In an email sent to customers on Tuesday, United Bank for Africa (UBA) informed customers that the ₦50 EMTL on transfers will now be referred to as stamp duty across all financial institutions.
“Please note the following: Stamp duty applies to transactions of ₦10,000 and above (or the equivalent in other currencies),” the bank said. “Salary payments and intra-bank self-transfers are exempt from stamp duty. The sender now bears the stamp duty charge.

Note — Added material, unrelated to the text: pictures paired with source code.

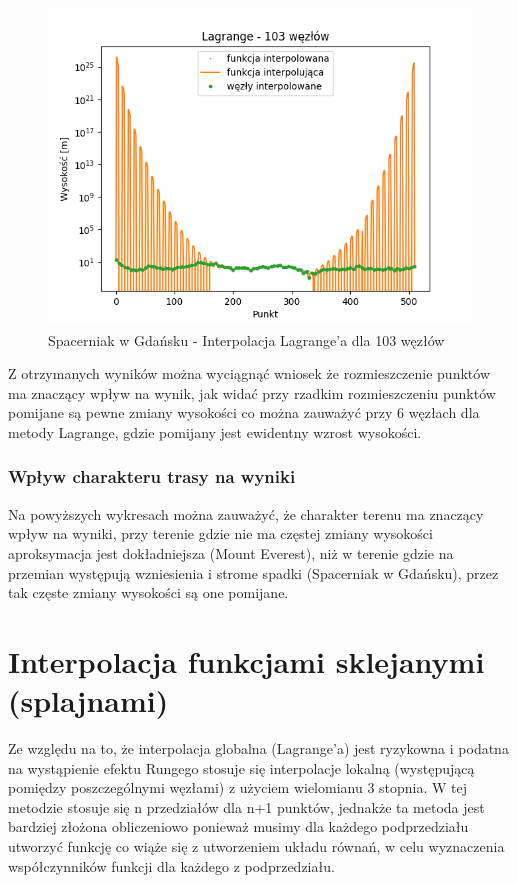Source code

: \documentclass[12pt]{extarticle}
\begin{document}
\begin{figure}[H]
    \centering
    \includegraphics[scale=0.8]{interpolation_SpacerniakGdansk_Lagrange_103.png}
    \caption{Spacerniak w Gdańsku - Interpolacja Lagrange'a dla 103 węzłów}
\end{figure}
Z otrzymanych wyników można wyciągnąć wniosek że rozmieszczenie punktów ma znaczący wpływ na wynik, jak widać przy rzadkim rozmieszczeniu punktów pomijane są pewne zmiany wysokości co można zauważyć przy 6 węzłach dla metody Lagrange, gdzie pomijany jest ewidentny wzrost wysokości.
\subsubsection*{Wpływ charakteru trasy na wyniki}
Na powyższych wykresach można zauważyć, że charakter terenu ma znaczący wpływ na wyniki, przy terenie gdzie nie ma częstej zmiany wysokości aproksymacja jest dokładniejsza (Mount Everest), niż w terenie gdzie na przemian występują wzniesienia i strome spadki (Spacerniak w Gdańsku), przez tak częste zmiany wysokości są one pomijane.

\section*{Interpolacja funkcjami sklejanymi (splajnami)}
Ze względu na to, że interpolacja globalna (Lagrange'a) jest ryzykowna i podatna na wystąpienie efektu Rungego stosuje się interpolacje lokalną (występującą pomiędzy poszczególnymi węzłami) z użyciem wielomianu 3 stopnia. W tej metodzie stosuje się n przedziałów dla n+1 punktów, jednakże ta metoda jest bardziej złożona obliczeniowo ponieważ musimy dla każdego podprzedziału utworzyć funkcję co wiąże się z utworzeniem układu równań, w celu wyznaczenia współczynników funkcji dla każdego z podprzedziału.
\end{document}

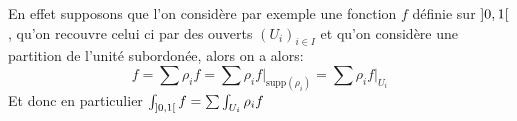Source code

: En effet supposons que l'on considère par exemple une fonction \( f \) définie sur \( \ioo{0}{1} \), qu'on recouvre celui ci par des ouverts \( (U_i)_{i \in I} \) et qu'on considère une partition de l'unité subordonée, alors on a alors:
\[ 
   f = \sum \rho_i f = \sum \rho_i f \bigr|_{\text{supp}(\rho_i)} = \sum \rho_i f \bigr|_{U_i}
\]
Et donc en particulier \( \int_{\ioo{0}{1}} f = \sum \int_{U_i} \rho_i f  \)

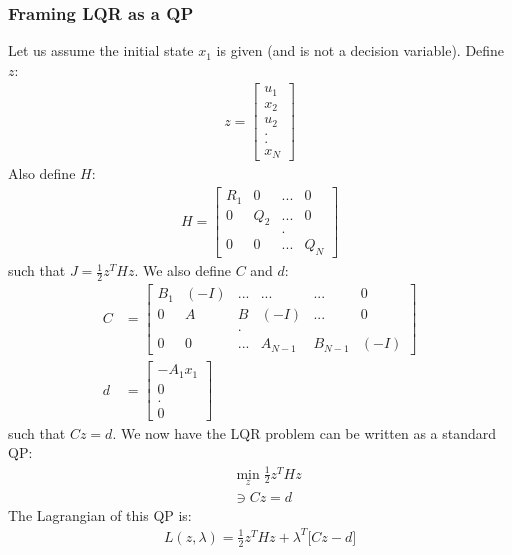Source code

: \subsubsection{Framing LQR as a QP}
Let us assume the initial state $x_1$ is given (and is not a decision variable). Define $z$:
\begin{align}
    z = \begin{bmatrix}
       u_1 \\
       x_2 \\
       u_2 \\
       . \\
       . \\
       x_N
    \end{bmatrix}
\end{align}
Also define $H$:
\begin{align}
    H = \begin{bmatrix}
        R_1 & 0   & ... & 0 \\
        0   & Q_2 & ... & 0 \\
        \   & \   & .   & \ \\
        0   & 0   & ... & Q_N
    \end{bmatrix}
\end{align}
such that $J = \frac{1}{2} z^T H z$. We also define $C$ and $d$:
\begin{align}
    C &= \begin{bmatrix}
        B_1 & (-I)  & ...   & ...   & ...   & 0 \\
        0   & A     & B     & (-I)  & ...   & 0 \\
        \   & \     & .     & \ \\
        0   & 0     & ...   & A_{N-1} & B_{N-1} & (-I)
    \end{bmatrix} \\
    d &= \begin{bmatrix}
        -A_1 x_1 \\
        0 \\
        . \\
        0
    \end{bmatrix}
\end{align}
such that $C z = d$. We now have the LQR problem can be written as a standard QP:
\begin{align}
    &\min_{z} \frac{1}{2} z^T H z \\
    \ &\ni C z = d
\end{align}
The Lagrangian of this QP is:
\begin{align}
    L(z, \lambda) = \frac{1}{2} z^T H z + \lambda^T \big[ C z - d\big]
\end{align}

Previously, this charge was deducted from the beneficiary or receiver.”
A similar notice was also issued by Access Bank to its customers.
The banks clarified that the stamp duty charge is separate from regular bank transfer fees and will be clearly disclosed to customers at the point of transaction.
They also stated that transfers below ₦10,000 are exempt from the charge, while salary payments and intra-bank transfers—transactions between accounts within the same bank—will not attract the ₦50 levy.
The development replaces the previous percentage-based charges, which often created uncertainty around the total cost of documentation. According to the banks, the adjustment is intended to simplify compliance and make stamp duty charges clearer and more predictable for individuals and businesses.
Before the new policy, electronic transfers of ₦10,000 and above already attracted a ₦50 EMTL, but the charge was usually deducted from the receiver’s account.
Meanwhile, President Bola Tinubu has reiterated that the implementation of the new tax laws will commence on January 1, 2026, as scheduled, despite criticisms from opposition parties and pressure groups.
In a statement on Tuesday, the President said the tax laws were not introduced to increase taxes, but to support a structural reset, promote harmonisation and strengthen the social contract.
“The new tax laws, including those that took effect on June 26, 2025, and the remaining Acts scheduled to commence on January 1, 2026, will continue as planned,” Tinubu said.
He described the reforms as a once-in-a-generation opportunity to build a fair, competitive and robust fiscal foundation for the country, and called on Nigerians to support the implementation of the laws as they take effect in the coming days.